Jake's ONE Market to Open in the Fall | Food News | Seven Days | Vermont's Independent Voice

Seven Days needs your financial support!

Jake's ONE Market to Open in the Fall 

Published May 14, 2019 at 1:29 p.m. | Updated June 2, 2020 at 9:17 p.m.

click to enlarge Jake's Quechee Market - COURTESY OF FREIHOFER PHOTOGRAPHY
  • Courtesy Of Freihofer Photography
  • Jake's Quechee Market

In the next month, construction will begin in Burlington's Old North End to transform a former auto-parts shop into a grocery store. The business at 242 North Winooski Avenue will be called Jake's ONE Market, according to its owner-operator, James Kerrigan.

"We hope to open in the fall of 2019," said Kerrigan, who owns a related Vermont business, Jake's Quechee Market, with his family.

The 6,000-square-foot Burlington store will be stocked with groceries, dairy, local produce, beer and wine, and household goods, Kerrigan said. An on-site kitchen will make hot and cold prepared foods.

The building is owned by local developer Redstone, which is overseeing the renovation, including a new façade, improvements to the parking lot and interior work, said Redstone managing partner Erik Hoekstra.

A longtime Old North End resident, Hoekstra said that when the auto-parts store closed in 2016, he started to think about new uses for the space. "A grocery store is what I kept coming back to," he said.

For about two years, City Market, Onion River Co-op rented the space at 242 North Winooski with plans to open a branch there. In early 2018, the co-op's leadership announced it had decided not to pursue a third location for its business.

Jake's ONE Market will be next door to Central Market: Taste of Asia, which opened five years ago and specializes in Asian groceries and produce. "My hope is to complement what they do as best we can," Kerrigan said. "They have a really unique set of products, and Jake's will focus on regular grocery items that won't directly compete with Central Market."

The Kerrigan family has 20-plus years of experience in the grocery business, having owned several convenience stores in the Upper Valley. "I'm really psyched to be part of the Old North End," Kerrigan said. "I think there's a really awesome food scene that continues to get more interesting over time. I'm also looking forward to serving the community and providing access to affordable groceries and healthy foods."

The original print version of this article was headlined "Grocery Growing"

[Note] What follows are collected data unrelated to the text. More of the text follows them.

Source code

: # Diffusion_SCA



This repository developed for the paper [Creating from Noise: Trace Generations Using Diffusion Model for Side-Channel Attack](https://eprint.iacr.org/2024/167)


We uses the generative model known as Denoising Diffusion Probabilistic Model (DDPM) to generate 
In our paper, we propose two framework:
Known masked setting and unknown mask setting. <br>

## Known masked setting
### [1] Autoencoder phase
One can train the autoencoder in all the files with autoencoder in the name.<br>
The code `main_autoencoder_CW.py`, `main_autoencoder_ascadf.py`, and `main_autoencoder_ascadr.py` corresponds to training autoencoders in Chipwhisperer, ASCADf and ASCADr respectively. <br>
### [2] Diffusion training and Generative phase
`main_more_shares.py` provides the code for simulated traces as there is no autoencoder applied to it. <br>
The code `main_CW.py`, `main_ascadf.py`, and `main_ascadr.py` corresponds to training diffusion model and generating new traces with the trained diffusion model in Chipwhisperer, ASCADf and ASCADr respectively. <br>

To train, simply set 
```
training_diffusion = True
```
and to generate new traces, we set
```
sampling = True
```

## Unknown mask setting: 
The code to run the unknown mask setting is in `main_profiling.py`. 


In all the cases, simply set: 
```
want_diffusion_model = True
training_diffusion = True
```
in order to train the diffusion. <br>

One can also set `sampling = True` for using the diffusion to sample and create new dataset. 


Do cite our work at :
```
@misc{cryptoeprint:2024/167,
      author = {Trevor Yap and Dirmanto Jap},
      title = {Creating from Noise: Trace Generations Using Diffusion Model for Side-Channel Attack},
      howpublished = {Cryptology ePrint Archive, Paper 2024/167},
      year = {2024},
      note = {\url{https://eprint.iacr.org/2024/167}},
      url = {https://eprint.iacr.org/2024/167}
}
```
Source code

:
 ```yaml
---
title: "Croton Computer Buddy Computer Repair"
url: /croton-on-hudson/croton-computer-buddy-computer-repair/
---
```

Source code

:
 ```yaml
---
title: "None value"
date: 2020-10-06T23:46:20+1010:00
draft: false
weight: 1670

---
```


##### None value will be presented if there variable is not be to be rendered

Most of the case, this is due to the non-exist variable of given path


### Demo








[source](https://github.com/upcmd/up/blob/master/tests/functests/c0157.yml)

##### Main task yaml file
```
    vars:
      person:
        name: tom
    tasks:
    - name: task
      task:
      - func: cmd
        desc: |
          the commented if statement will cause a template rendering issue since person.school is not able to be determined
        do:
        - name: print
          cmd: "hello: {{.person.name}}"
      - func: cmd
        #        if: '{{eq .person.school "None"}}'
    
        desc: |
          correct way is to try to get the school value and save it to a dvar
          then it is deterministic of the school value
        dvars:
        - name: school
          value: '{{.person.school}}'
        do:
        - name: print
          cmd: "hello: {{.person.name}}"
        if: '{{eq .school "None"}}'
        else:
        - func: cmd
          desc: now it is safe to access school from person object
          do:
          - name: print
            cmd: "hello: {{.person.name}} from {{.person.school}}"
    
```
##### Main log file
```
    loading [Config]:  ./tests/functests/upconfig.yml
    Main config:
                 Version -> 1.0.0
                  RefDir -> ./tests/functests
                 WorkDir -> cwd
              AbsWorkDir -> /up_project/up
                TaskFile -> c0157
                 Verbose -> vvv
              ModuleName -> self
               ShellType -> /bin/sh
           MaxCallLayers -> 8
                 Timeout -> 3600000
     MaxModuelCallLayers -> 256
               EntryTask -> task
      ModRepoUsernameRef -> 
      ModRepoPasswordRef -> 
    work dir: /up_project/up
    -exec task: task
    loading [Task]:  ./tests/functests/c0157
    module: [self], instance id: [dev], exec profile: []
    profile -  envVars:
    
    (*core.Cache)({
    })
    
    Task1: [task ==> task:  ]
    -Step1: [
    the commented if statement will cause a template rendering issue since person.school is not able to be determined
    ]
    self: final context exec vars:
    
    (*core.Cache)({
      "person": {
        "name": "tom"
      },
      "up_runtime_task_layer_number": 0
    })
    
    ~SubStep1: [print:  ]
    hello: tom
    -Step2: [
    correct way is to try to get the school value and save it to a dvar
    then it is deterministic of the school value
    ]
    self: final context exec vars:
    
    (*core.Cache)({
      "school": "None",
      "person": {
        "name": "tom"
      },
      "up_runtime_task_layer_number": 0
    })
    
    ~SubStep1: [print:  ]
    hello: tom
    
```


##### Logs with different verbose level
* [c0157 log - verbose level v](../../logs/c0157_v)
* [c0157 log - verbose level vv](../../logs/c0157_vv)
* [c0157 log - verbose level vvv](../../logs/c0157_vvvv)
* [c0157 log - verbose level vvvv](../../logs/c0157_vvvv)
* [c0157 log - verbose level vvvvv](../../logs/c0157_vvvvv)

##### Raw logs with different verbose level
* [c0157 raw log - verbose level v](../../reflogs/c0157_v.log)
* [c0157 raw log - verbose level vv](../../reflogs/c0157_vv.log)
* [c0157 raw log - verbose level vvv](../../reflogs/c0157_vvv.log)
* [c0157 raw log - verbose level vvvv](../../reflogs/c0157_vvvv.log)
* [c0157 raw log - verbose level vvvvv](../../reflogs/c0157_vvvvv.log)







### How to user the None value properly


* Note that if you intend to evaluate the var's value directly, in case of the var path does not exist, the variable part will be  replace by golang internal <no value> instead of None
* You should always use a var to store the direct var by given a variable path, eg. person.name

Got something to say? Send a letter to the editor and we'll publish your feedback in print!

About The Author

Sally Pollak

Sally Pollak

Sally Pollak is a staff writer at Seven Days, where she mostly covers food and drink. Her first newspaper job was compiling horse racing results at the Philadelphia Inquirer.


Showing 1-1 of 1


Comments are closed.

Since 2014, Seven Days has allowed readers to comment on all stories posted on our website. While we’ve appreciated the suggestions and insights, the time has come to shut them down — at least temporarily.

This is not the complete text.